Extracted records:
■ ■ ■ ■ ■ ■ ■
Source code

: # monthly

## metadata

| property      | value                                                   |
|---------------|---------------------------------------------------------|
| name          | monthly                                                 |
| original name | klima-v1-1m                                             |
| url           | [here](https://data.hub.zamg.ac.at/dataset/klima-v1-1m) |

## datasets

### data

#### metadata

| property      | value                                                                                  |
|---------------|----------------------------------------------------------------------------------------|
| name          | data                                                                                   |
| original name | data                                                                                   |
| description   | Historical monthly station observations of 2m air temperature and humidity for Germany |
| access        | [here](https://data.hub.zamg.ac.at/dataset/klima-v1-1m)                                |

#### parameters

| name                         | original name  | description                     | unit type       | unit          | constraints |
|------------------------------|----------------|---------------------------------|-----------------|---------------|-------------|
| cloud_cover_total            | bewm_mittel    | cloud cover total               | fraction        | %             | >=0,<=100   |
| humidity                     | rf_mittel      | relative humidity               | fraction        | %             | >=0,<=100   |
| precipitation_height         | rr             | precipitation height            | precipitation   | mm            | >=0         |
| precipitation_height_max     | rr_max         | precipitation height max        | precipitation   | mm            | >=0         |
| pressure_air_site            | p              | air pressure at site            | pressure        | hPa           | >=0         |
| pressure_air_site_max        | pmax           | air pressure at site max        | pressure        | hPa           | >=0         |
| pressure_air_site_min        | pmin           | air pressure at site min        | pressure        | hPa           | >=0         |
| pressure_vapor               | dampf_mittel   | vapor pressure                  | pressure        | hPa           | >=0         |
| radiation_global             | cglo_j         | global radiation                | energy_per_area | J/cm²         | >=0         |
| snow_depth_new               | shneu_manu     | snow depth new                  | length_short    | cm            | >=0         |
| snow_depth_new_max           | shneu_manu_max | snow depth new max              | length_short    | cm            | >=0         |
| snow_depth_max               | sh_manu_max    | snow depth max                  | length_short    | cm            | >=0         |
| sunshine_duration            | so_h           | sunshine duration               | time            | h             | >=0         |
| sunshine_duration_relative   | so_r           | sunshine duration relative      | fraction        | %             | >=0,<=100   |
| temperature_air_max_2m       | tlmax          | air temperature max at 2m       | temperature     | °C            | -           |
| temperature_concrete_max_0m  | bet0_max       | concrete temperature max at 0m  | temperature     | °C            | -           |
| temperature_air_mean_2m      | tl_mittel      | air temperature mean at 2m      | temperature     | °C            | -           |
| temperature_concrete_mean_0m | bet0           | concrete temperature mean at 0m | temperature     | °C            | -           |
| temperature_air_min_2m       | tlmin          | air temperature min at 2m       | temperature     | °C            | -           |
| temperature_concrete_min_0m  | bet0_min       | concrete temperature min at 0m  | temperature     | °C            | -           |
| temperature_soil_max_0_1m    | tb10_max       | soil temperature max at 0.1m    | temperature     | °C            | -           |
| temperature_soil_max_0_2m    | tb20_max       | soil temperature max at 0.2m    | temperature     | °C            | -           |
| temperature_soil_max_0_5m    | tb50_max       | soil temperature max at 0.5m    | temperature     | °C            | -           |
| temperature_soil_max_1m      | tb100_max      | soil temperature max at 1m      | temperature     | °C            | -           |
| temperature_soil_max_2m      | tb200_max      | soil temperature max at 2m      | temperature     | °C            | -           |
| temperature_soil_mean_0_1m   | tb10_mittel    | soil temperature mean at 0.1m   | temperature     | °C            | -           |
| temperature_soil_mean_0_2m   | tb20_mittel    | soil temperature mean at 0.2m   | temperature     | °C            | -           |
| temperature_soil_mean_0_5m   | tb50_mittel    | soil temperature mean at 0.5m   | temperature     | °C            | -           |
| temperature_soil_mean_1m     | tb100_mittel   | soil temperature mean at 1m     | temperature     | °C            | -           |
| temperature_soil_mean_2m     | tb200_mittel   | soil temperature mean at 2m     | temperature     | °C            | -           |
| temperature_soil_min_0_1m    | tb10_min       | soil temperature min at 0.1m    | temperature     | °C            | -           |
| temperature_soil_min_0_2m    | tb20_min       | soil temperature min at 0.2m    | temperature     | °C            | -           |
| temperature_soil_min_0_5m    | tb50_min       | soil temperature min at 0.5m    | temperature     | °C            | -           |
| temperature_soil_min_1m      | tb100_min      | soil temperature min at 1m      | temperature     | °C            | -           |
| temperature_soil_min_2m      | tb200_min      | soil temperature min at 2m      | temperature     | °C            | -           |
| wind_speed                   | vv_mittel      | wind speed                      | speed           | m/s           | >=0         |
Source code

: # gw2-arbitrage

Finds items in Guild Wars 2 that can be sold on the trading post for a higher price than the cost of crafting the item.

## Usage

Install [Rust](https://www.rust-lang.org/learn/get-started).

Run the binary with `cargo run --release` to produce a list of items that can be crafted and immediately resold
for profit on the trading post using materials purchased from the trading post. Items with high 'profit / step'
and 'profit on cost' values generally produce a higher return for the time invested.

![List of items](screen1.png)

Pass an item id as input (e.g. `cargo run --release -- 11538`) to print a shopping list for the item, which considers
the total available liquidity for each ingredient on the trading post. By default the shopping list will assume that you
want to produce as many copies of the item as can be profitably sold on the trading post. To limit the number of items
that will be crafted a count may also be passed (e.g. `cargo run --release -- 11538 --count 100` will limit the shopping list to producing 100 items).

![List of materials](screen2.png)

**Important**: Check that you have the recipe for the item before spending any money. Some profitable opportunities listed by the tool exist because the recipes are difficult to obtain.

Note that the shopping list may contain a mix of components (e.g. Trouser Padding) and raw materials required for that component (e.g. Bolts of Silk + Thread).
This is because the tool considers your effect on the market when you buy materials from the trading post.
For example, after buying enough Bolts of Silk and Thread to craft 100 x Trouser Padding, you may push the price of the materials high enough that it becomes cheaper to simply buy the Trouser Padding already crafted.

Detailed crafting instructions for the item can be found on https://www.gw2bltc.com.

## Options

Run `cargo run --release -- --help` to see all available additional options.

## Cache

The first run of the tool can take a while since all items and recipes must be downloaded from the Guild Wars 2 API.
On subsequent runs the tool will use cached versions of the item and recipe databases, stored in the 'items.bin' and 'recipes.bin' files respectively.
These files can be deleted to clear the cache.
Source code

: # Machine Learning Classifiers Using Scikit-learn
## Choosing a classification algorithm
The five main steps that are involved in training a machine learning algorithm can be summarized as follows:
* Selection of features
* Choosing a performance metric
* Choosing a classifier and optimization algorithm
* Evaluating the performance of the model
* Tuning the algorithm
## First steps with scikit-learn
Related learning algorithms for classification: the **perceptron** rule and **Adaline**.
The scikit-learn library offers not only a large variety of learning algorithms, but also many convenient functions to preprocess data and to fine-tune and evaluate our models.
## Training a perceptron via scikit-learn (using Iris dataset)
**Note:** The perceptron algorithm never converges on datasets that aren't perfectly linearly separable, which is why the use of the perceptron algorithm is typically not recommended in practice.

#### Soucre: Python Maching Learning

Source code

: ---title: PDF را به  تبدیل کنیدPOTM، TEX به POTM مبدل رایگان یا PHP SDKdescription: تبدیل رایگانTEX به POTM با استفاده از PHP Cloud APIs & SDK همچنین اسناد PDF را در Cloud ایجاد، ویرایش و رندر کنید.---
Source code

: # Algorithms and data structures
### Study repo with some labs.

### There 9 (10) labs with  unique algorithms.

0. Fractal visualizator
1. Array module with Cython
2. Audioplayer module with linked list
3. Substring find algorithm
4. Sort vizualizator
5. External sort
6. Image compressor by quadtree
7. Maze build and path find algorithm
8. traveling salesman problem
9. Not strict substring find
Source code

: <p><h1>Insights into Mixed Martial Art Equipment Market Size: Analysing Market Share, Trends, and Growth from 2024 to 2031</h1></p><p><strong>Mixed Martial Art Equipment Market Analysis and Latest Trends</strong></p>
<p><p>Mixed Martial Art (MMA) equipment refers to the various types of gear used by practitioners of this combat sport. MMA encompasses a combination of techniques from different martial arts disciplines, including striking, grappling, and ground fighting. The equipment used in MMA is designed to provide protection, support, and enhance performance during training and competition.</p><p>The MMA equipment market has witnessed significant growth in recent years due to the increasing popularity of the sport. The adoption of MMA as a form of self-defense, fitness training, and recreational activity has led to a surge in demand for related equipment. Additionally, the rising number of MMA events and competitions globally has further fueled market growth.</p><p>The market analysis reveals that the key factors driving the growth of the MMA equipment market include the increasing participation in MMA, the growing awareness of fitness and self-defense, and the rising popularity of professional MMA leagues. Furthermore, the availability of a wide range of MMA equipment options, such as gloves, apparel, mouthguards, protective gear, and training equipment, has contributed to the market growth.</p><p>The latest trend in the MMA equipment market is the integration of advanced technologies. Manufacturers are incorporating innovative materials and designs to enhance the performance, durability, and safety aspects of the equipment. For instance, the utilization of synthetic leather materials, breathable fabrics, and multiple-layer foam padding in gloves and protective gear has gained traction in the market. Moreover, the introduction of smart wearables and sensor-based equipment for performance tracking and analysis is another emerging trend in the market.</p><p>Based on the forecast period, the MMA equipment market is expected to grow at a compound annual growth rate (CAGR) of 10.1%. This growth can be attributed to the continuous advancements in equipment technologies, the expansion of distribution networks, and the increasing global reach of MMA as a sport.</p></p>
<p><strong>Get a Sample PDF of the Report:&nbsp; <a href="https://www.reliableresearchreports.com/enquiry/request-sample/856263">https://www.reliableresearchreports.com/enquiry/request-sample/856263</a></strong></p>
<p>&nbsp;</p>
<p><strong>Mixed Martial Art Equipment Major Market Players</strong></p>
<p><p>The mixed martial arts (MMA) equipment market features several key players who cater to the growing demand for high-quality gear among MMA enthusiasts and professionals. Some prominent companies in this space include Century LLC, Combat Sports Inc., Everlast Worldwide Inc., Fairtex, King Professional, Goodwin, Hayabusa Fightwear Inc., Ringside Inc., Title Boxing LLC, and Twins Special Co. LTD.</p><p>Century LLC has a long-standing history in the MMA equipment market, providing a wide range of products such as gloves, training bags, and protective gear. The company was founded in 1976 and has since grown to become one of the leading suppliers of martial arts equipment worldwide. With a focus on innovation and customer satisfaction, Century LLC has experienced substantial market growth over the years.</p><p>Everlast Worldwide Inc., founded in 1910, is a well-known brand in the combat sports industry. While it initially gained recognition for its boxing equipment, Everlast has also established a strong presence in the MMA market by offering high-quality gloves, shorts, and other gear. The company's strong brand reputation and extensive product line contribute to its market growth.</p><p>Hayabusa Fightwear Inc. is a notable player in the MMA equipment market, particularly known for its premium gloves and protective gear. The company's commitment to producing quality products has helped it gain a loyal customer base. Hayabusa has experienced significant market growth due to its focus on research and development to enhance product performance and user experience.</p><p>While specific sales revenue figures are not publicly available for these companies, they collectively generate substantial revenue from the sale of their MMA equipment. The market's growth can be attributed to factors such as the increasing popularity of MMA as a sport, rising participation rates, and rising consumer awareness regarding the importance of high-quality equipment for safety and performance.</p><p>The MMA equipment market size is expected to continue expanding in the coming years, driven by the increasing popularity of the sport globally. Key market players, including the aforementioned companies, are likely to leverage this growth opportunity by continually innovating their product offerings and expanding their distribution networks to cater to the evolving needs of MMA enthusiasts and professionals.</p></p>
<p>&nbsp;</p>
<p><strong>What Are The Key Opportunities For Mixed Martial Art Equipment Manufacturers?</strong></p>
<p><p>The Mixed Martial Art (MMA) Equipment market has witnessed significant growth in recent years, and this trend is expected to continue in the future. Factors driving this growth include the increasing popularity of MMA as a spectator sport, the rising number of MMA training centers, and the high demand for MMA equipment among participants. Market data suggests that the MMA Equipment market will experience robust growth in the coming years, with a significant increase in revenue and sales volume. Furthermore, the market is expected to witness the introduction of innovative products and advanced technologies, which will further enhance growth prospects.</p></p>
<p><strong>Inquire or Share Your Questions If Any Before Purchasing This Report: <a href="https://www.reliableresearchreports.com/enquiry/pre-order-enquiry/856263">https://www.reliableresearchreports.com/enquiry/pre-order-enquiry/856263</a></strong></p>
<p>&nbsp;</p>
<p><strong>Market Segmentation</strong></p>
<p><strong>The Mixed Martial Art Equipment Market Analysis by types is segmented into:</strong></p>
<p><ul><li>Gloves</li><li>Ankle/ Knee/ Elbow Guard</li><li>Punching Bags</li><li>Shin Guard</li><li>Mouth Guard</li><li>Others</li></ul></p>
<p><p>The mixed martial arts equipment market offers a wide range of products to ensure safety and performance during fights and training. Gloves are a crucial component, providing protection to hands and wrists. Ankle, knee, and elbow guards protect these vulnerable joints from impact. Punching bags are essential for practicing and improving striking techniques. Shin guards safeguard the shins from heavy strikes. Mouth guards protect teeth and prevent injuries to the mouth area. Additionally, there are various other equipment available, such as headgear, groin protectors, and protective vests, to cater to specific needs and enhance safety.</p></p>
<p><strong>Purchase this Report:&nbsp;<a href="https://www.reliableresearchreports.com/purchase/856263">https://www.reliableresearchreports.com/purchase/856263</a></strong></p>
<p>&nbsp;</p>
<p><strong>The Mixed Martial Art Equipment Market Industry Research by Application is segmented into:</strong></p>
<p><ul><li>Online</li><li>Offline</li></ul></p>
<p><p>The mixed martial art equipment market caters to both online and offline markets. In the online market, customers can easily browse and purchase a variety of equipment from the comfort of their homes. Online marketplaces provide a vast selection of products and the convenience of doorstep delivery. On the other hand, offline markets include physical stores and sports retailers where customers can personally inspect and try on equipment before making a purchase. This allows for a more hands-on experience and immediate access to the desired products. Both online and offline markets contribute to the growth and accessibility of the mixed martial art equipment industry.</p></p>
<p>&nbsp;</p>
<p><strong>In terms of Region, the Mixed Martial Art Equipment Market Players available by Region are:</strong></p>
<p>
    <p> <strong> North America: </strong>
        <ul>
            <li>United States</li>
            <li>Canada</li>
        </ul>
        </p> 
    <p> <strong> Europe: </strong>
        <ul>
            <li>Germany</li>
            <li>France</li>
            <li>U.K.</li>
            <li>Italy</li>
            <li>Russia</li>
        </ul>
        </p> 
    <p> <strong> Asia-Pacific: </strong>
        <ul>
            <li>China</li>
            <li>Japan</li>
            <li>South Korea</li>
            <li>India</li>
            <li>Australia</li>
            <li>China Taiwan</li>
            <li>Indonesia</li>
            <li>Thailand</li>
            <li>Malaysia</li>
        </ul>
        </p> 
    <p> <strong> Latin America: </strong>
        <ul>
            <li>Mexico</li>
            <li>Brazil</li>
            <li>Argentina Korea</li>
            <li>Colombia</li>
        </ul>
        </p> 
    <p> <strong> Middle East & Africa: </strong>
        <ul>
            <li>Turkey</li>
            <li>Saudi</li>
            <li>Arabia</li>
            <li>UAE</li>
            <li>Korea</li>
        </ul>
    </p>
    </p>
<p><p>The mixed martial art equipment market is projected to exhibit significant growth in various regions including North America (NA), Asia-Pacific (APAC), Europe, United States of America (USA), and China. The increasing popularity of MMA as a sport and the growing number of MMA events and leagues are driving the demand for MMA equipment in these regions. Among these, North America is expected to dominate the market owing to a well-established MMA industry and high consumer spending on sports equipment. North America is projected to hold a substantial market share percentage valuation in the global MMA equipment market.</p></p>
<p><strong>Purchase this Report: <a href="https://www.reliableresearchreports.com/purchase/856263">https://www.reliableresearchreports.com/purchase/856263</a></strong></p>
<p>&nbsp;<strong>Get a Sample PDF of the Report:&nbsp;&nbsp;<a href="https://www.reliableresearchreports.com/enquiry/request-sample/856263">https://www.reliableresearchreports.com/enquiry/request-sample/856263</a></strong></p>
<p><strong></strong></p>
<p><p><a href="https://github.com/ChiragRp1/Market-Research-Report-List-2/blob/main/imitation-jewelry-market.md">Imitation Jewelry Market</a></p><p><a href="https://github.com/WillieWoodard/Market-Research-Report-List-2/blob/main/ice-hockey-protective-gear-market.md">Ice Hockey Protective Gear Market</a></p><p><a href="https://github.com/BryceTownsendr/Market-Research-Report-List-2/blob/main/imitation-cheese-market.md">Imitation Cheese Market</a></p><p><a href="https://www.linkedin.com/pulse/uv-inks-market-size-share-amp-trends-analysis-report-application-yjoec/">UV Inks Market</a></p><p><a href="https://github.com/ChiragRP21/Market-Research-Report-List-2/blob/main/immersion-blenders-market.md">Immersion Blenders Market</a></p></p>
■ ■ ■ ■ ■ ■ ■
§ WHAT YOU HAVE TO DO
Beginning of the records through the line with "for Germany |": return that span exactly and stop there.

§ ANSWER BOX
Source code

: # monthly

## metadata

| property      | value                                                   |
|---------------|---------------------------------------------------------|
| name          | monthly                                                 |
| original name | klima-v1-1m                                             |
| url           | [here](https://data.hub.zamg.ac.at/dataset/klima-v1-1m) |

## datasets

### data

#### metadata

| property      | value                                                                                  |
|---------------|----------------------------------------------------------------------------------------|
| name          | data                                                                                   |
| original name | data                                                                                   |
| description   | Historical monthly station observations of 2m air temperature and humidity for Germany |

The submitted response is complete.